#### Task prompt
Copy exactly, please, each line of the data below until the line that contains "delete this line." has been copied, beginning at the top.

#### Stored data

== == ==

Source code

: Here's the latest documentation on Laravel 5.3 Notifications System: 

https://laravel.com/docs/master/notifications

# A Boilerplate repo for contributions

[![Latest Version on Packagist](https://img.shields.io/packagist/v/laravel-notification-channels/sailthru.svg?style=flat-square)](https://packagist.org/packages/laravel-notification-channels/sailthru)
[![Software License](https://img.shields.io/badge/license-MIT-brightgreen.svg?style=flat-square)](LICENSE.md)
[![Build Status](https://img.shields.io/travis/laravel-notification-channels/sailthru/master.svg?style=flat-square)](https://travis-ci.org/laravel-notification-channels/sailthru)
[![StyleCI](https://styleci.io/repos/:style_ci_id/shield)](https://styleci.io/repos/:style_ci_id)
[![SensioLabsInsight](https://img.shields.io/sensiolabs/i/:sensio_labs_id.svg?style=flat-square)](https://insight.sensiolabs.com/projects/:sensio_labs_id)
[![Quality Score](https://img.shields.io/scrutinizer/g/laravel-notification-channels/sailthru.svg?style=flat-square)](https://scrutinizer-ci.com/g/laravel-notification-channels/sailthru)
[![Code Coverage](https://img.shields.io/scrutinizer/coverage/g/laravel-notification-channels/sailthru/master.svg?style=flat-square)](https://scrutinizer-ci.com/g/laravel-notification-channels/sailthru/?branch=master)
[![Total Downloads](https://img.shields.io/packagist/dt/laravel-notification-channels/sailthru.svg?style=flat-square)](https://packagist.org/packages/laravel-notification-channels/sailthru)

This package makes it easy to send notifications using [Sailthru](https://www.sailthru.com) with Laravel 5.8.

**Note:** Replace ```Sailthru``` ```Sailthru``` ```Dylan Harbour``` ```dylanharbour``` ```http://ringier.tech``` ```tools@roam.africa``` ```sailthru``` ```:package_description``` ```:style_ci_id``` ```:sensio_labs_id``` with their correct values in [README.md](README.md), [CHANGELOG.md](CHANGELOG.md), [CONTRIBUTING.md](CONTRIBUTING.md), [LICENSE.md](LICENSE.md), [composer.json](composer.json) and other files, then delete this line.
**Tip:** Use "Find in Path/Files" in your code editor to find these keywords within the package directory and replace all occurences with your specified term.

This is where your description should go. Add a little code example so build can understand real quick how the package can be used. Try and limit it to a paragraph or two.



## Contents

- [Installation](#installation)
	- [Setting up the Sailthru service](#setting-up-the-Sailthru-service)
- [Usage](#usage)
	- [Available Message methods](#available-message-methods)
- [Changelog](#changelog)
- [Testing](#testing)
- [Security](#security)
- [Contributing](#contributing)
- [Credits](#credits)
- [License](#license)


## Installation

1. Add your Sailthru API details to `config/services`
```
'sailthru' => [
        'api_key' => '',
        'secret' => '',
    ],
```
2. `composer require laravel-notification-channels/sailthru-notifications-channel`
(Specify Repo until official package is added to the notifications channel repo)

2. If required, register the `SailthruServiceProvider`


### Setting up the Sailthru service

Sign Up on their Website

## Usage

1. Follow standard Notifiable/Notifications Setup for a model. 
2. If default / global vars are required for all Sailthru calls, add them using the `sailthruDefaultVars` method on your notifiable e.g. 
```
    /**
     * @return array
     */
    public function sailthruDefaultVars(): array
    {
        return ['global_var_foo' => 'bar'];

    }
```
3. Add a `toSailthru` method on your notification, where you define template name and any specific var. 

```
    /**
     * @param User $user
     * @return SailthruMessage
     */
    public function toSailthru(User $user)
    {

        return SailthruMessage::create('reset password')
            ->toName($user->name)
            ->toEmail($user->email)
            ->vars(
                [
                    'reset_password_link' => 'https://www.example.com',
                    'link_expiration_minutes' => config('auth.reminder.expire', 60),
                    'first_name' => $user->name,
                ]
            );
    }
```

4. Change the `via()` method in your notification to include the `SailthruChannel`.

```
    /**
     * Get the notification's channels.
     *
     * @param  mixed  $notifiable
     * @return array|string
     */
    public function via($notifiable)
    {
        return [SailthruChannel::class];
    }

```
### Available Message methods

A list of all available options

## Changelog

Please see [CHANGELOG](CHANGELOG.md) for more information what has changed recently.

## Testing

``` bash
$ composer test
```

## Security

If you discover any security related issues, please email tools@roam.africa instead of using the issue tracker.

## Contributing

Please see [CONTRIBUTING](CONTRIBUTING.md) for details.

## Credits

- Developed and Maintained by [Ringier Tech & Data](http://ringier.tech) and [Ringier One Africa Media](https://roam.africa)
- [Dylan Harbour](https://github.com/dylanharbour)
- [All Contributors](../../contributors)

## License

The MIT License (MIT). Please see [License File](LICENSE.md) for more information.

== == ==

#### Answer to this task
Source code

: Here's the latest documentation on Laravel 5.3 Notifications System: 

https://laravel.com/docs/master/notifications

# A Boilerplate repo for contributions

[![Latest Version on Packagist](https://img.shields.io/packagist/v/laravel-notification-channels/sailthru.svg?style=flat-square)](https://packagist.org/packages/laravel-notification-channels/sailthru)
[![Software License](https://img.shields.io/badge/license-MIT-brightgreen.svg?style=flat-square)](LICENSE.md)
[![Build Status](https://img.shields.io/travis/laravel-notification-channels/sailthru/master.svg?style=flat-square)](https://travis-ci.org/laravel-notification-channels/sailthru)
[![StyleCI](https://styleci.io/repos/:style_ci_id/shield)](https://styleci.io/repos/:style_ci_id)
[![SensioLabsInsight](https://img.shields.io/sensiolabs/i/:sensio_labs_id.svg?style=flat-square)](https://insight.sensiolabs.com/projects/:sensio_labs_id)
[![Quality Score](https://img.shields.io/scrutinizer/g/laravel-notification-channels/sailthru.svg?style=flat-square)](https://scrutinizer-ci.com/g/laravel-notification-channels/sailthru)
[![Code Coverage](https://img.shields.io/scrutinizer/coverage/g/laravel-notification-channels/sailthru/master.svg?style=flat-square)](https://scrutinizer-ci.com/g/laravel-notification-channels/sailthru/?branch=master)
[![Total Downloads](https://img.shields.io/packagist/dt/laravel-notification-channels/sailthru.svg?style=flat-square)](https://packagist.org/packages/laravel-notification-channels/sailthru)

This package makes it easy to send notifications using [Sailthru](https://www.sailthru.com) with Laravel 5.8.

**Note:** Replace ```Sailthru``` ```Sailthru``` ```Dylan Harbour``` ```dylanharbour``` ```http://ringier.tech``` ```tools@roam.africa``` ```sailthru``` ```:package_description``` ```:style_ci_id``` ```:sensio_labs_id``` with their correct values in [README.md](README.md), [CHANGELOG.md](CHANGELOG.md), [CONTRIBUTING.md](CONTRIBUTING.md), [LICENSE.md](LICENSE.md), [composer.json](composer.json) and other files, then delete this line.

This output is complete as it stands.